[Task description] Copy all lines holding the word "läge" from the entries.
===============
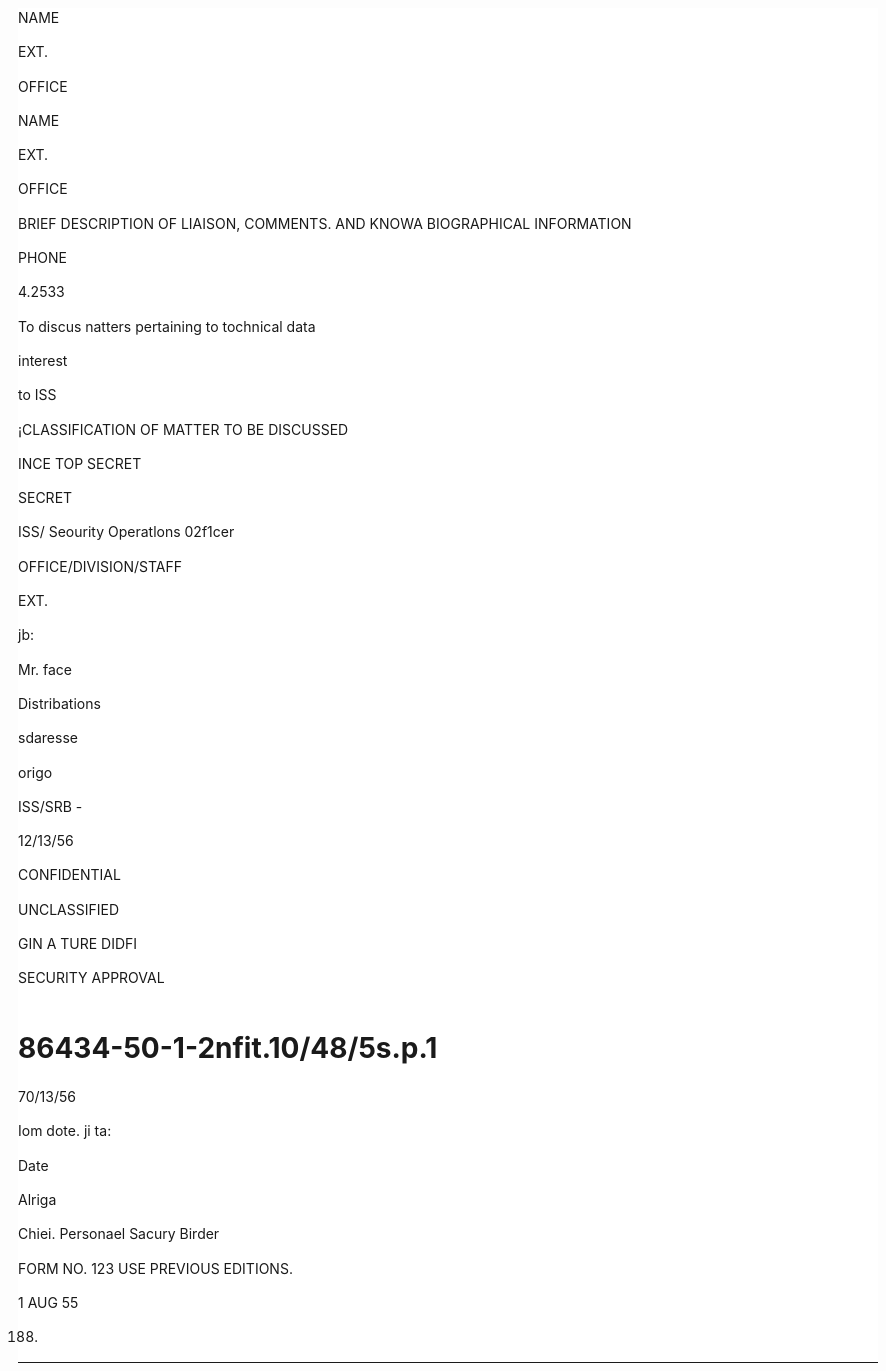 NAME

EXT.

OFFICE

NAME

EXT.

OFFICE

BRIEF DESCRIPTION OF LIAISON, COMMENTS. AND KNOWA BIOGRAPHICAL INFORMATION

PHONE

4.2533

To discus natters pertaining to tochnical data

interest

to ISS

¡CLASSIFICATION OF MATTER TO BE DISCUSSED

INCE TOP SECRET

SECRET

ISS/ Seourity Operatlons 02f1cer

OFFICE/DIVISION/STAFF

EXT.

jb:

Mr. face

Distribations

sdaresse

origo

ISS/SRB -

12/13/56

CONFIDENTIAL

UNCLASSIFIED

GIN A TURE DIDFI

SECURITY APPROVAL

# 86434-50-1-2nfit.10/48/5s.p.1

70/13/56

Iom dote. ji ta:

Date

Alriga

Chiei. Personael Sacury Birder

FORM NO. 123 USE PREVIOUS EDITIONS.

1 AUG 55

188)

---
===============
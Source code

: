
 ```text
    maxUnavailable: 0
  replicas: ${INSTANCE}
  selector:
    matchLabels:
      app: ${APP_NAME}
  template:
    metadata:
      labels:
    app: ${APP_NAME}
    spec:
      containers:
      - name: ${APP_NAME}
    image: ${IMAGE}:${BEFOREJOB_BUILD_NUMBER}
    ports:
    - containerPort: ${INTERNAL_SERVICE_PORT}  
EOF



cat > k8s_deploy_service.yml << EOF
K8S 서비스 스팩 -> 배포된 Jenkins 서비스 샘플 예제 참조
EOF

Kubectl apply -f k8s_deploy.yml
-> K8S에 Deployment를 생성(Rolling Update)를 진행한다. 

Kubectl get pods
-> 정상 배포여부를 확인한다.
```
===============
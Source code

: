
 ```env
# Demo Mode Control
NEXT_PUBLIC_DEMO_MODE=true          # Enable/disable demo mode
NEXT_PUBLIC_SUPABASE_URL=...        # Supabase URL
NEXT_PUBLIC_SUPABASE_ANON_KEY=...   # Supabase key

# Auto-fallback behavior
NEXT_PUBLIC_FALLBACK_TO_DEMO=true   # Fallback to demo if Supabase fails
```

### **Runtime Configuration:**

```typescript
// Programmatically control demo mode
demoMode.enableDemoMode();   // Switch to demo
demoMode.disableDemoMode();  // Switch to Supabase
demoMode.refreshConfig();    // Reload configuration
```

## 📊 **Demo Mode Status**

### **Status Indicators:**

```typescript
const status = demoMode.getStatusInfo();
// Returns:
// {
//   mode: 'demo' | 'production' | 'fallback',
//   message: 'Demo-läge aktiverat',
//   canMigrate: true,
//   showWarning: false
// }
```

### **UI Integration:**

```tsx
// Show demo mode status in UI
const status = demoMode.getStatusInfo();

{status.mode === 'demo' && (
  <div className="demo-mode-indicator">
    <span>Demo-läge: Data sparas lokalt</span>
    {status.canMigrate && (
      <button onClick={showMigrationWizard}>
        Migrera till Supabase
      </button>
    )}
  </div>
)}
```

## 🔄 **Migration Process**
===============
[Solution]
//   message: 'Demo-läge aktiverat',
    <span>Demo-läge: Data sparas lokalt</span>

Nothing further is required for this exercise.